Since 1985, I’ve watched this taxing problem get trotted out every few years. It’s usually headlined that Australia is one of the heaviest taxed countries in the world! This is like a dagger to the heart of very hard-working Aussies, but apart from bleating about “damn politicians”, few of us ever work out why this story shows up all the time.

The latest one comes from that august economic think tank, the Organisation for Economic Co-operation and Development (or OECD) and is reported in The Australian by Patrick Commins today.

Commins’ story lets us know that: “Australian workers labour under the third-highest income tax burden in the world, behind only Denmark and Iceland, according to a new OECD report.”

Singling out a single worker on $67,200, he/she cops a 22.7% tax slug.

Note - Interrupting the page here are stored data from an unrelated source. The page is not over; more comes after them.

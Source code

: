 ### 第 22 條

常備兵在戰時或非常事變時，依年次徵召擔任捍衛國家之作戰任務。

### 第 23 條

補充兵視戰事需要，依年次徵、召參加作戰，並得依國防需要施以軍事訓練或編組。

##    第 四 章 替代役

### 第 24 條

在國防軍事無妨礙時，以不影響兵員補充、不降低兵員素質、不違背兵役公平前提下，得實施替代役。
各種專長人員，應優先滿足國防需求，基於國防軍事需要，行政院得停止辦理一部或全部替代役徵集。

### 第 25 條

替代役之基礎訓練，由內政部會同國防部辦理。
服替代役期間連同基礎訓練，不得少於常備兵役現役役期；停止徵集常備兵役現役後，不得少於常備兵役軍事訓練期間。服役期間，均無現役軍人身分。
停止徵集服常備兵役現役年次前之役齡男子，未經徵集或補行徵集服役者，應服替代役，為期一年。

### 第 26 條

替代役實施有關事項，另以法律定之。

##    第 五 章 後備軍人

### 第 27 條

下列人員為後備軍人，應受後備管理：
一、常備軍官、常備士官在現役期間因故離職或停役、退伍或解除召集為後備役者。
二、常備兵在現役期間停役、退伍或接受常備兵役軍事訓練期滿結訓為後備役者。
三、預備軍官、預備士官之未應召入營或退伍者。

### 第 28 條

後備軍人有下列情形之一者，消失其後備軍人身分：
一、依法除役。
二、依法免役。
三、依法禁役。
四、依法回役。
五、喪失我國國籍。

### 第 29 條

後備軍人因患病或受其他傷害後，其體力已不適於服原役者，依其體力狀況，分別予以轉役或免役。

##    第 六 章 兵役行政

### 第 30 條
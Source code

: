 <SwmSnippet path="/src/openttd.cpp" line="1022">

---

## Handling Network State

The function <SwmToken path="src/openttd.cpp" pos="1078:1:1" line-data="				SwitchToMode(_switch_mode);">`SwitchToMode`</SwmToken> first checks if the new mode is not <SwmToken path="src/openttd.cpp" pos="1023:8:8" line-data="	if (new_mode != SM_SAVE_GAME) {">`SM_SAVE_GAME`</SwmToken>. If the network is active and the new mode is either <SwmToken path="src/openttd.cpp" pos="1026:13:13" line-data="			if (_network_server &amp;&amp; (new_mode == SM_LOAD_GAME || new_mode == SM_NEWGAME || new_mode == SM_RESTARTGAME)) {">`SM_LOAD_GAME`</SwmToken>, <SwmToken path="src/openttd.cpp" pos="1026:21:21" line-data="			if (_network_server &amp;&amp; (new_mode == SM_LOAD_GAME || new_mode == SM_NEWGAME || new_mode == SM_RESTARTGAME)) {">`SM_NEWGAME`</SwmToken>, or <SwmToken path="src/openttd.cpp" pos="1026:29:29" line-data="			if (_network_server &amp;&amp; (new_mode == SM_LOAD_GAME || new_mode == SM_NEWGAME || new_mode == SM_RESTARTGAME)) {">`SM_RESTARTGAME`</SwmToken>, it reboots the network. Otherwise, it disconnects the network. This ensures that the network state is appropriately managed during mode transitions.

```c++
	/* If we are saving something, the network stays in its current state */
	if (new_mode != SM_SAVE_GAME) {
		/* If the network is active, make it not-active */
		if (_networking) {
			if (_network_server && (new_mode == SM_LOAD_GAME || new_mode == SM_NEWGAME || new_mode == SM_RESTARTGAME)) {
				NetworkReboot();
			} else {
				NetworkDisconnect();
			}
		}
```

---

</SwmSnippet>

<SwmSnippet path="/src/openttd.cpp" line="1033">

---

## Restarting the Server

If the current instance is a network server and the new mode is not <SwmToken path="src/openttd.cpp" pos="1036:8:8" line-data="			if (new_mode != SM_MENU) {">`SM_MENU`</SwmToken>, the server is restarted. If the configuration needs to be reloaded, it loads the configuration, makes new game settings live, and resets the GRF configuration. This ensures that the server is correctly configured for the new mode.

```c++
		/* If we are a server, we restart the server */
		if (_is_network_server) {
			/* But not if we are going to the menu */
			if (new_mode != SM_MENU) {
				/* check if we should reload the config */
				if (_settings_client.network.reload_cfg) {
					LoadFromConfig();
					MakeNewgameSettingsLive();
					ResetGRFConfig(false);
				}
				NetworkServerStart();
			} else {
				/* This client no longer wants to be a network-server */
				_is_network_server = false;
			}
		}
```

Take a close look at the following table. Think about our total tax hit and wonder what is the understated argument these tax teasers are trying to get accepted.

How about that OECD average for the 37 countries surveyed at 13.1%? And what about Japan at 6.8%!

I’m not surprised to see Greece so low because the Greeks have made tax dodging a science! As the dad in My Big Fat Greek Wedding pointed out — everything came from Greece!

The big thing to note is that we are a high tax country on personal income and company taxes but a low consumption tax country.

Also, we don’t have big death, estate and wealth taxes, which changes this high tax argument a bit.

Ireland’s income tax is 18.8% while ours is 22.7% but its VAT or GST is 23%. And there’s an inheritance tax of 33%!

The point of this “we’re a high tax country” complaint is to up-play the income side of it and make the case for raising the GST to say 15% and putting it on every good and service that we buy, like the Kiwis do. This is often not put out there when this “we’re a high tax country” story is run in the media.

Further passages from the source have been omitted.